この合併劇だが、もちろん脱内燃機関の動きが背景にあることは言うまでもない。しかしスーパーカーやハイパーカーを電動化するとなると、ブランド力に見合った付加価値の創出が難しく、ブガッティを所有するフォルクスワーゲン・グループも相当頭を悩ませたに違いない。
その結果、すでに電動スーパーカーの分野で圧倒的なパフォーマンスを実現し、「神話」の創生に成功しているリーマックに白羽の矢が立ったのだろう。強力なパートナーの力を得て、新生ブガッティの将来も明るいに違いない。
■合成燃料をAIで開発。エネオスの偉大な挑戦
オリンピックの聖火や大会用車両に水素を提供するなど、日本での水素普及に力を注ぐエネオスだが、どっこい内燃機関もあきらめてはいない。7月中旬に日本経済新聞が「エネオスが仮想空間での高速解析を通じて新燃料を開発する」と報じている。
石油の主成分は炭素と水素の加工物である炭化水素。だから石油の代わりになる合成燃料も、CO2と水素を触媒反応させることで作れる。
問題は、その触媒反応によってメタンや重質油といった不要な物質までができてしまうことで、この「不要物質を極力生み出さない触媒」を見つけることこそが、合成燃料を作るうえでの長年の課題となってきた。エネオスはこの触媒の発見にAIを使い、探索時間の大幅な短縮を狙おうというのだ。

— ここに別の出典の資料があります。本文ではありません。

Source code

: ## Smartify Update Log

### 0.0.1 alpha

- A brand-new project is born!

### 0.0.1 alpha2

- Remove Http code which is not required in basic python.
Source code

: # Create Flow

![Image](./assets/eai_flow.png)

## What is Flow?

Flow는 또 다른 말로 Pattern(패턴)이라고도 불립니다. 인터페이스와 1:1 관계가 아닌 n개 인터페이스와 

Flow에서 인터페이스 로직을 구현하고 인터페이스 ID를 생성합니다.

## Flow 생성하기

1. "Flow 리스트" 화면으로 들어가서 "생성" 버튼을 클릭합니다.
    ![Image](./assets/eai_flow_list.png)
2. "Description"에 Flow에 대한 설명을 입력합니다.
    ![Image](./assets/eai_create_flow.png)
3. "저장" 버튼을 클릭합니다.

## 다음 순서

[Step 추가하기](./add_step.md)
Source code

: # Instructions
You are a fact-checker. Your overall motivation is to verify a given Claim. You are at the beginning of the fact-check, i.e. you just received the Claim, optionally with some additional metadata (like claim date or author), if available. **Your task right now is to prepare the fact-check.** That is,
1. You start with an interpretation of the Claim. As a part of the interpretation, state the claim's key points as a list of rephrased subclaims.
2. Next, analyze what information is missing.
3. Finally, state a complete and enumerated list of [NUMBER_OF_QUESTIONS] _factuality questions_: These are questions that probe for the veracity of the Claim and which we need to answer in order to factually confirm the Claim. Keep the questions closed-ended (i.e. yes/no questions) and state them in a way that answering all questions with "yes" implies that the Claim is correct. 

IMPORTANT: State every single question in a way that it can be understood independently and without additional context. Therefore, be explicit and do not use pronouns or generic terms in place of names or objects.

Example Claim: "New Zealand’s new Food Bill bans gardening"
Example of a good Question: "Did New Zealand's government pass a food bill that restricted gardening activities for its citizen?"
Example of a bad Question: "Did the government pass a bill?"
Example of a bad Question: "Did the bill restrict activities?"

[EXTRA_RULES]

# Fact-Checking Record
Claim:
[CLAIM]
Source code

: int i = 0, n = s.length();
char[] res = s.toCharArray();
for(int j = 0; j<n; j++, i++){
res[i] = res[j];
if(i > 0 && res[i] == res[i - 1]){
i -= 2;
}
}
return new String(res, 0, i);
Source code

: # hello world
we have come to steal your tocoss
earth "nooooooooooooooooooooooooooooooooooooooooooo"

そもそも、なぜ天然の石油はダメで合成燃料が求められるのか? それは燃焼時のCO2排出がカーボンニュートラルになるからだ。合成燃料に使われるCO2は、工場などが排出したCO2を再利用する。このCO2に再生エネルギーで作った水素を組み合わせれば、燃焼時にCO2を排出しても、製造時の取り込みと相殺されるため、CO2が差し引きゼロになるわけだ。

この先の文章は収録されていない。